On a side note: because of a 2 week vacation we have a new slowest typer! It’s very close though (40 wpm vs 39 wpm)

Month 3 (Done Done?)


The WordReader is still having problems (only 80% accurate) but it’s been helping us move really much faster. With the combination of BugFinder we are going to be done with the rewriting by the end of next month. The teams still has budget though and it looks like both WordReader and BugFinder might be useful outside of just helping us finish our original Task. We are looking into making them more robust…

Wednesday, April 15, 2015

Making Things Smaller

Often, when people talk about minimum viable product or story splitting we hear the question

"but how can I make this smaller?"

I'm going to show a very simple, powerful and yet often overlooked strategy for doing this.

Use smaller numbers

If your scenario has numbers in it make them smaller. You can do this in 2 ways depending on what you are trying to accomplish.

Minimum Viable Product

When you are trying to get to the smallest thing start your numbers near 0 or 1.

Here are some examples:
 "This report should do 5 things" -> "This report should do 1 thing"
 "Get data from 3 sources" -> "Get data from 1 source"
 "The UI changes these 8 things" -> "First we will change this 1 UI feature"
"We check in code every 8 hours" -> "We check in code at least once an hour"

Sometimes people 'hide' the numbers
 "Handle English, Spanish & French" = "Handle 3 languages" -> "Handle 1 Language"

Also, remember that programmers tend to think in terms of only 3 numbers: 0, 1 & many
 "Save directories" -> "Save many directories" -> "Save 1 Directory"

This also creates a very nice step from 1 to many of 1. In programmer that is:

"int postalCode = 90210"  -> "int[] postalCodes = {90210}"


Minimum Viable Change

When coaching you usually want to go the opposite direction so that the change is less noticeable and easier to absorb without conflict.

 "Our sprints are 4 weeks" -> "Our sprints are 3 weeks" -> "Our sprints are 2 weeks" -> "Our sprints our 1 week" ->  "We release weekly" -> "We release daily"

 "Our Build has 9 manual steps" -> "Our build has 8 manual steps"
 
Sometimes this shows up as negative numbers:
"No teams are writing tests" = "8 teams aren't writing tests" -> "7 Teams aren't writing tests" = "1 team started writing tests"


The Point is... if you start making a habit of looking for numbers in your stories and processes you will see them everywhere and then they are easier to reduce.

Monday, January 5, 2015

Women in Tech & Men in Zumba

I have been a long time supporter of women in tech but today I realized how little I truly understand their situation.
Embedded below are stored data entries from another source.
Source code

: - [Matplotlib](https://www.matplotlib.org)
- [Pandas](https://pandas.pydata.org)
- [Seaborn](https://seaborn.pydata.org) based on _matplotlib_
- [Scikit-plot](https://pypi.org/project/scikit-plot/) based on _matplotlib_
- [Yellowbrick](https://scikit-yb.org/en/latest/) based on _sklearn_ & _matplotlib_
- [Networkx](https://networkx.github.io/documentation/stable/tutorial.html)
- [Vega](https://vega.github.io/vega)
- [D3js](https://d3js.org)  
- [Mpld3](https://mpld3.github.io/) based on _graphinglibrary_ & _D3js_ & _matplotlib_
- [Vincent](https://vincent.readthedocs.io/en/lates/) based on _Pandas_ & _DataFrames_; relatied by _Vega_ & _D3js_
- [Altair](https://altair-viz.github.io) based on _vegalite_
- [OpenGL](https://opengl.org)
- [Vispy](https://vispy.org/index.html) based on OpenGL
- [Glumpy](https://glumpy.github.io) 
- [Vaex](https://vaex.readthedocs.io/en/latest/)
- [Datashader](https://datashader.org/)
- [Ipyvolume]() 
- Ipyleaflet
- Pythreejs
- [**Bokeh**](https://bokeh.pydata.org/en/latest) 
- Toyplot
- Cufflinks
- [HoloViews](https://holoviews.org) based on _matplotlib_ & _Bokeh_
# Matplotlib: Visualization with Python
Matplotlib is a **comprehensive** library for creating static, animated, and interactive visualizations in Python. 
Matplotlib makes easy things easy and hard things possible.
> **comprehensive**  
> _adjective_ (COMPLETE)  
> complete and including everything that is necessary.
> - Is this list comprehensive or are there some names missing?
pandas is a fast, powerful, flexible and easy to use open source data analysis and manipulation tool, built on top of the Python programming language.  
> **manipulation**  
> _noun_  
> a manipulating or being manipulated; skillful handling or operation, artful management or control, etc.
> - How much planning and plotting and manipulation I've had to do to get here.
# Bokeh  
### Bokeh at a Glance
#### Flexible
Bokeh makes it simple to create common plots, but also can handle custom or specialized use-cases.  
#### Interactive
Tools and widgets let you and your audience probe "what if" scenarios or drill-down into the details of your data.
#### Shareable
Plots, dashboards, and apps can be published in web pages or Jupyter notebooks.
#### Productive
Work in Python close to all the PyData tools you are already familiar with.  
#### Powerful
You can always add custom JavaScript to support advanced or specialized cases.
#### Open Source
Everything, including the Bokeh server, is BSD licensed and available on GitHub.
Today my girlfriend brought me along to a Zumba Gold class. This is a easier version of zumba and often is frequented by older (60+) women. We were the youngest there by far.


I was the only man.

I'm a good dancer. Proficient in swing, salsa, cumbia & merengue which is basically what Zumba is. Youth is also an advantage in most physical activity. This should be very easy for me. Also, everyone was both very nice, complementary and welcoming. 

I was the only man.

I felt very uncomfortable. I would not have been there if not with my girlfriend and can't imagine going there by myself. I wouldn't say that I enjoyed it. I wouldn't say that it was "my thing". I wish I could have turned invisible many times. But that was not the worst thing.

The worst thing was I had absolutely no idea what to do to make the situation more comfortable. Here I was, with all the self interest in the world to want to make things easier and no idea at all how to do it. 

I did gain some clear insight into what I did NOT want:
  • please, oh god please, do not single me out or call more attention to me
  • I felt very uncomfortable when people would come over to give me compliments
  • I did not enjoy the particularly extra girly dance moves
This makes me question some of the things I would do in regards to women in tech. Such as 
  • Make sure the women are recognized
  • Compliment women when they do good 
  • Anything remotely 'brogrammer' related (the mere thought of this now makes me cringe)

As uncomfortable as it was being the only man in zumba today, it was one day. It's not like it's my career... 

I can only imagine how many girls we lose the first few days of a programming class when they just feel like they don't fit in.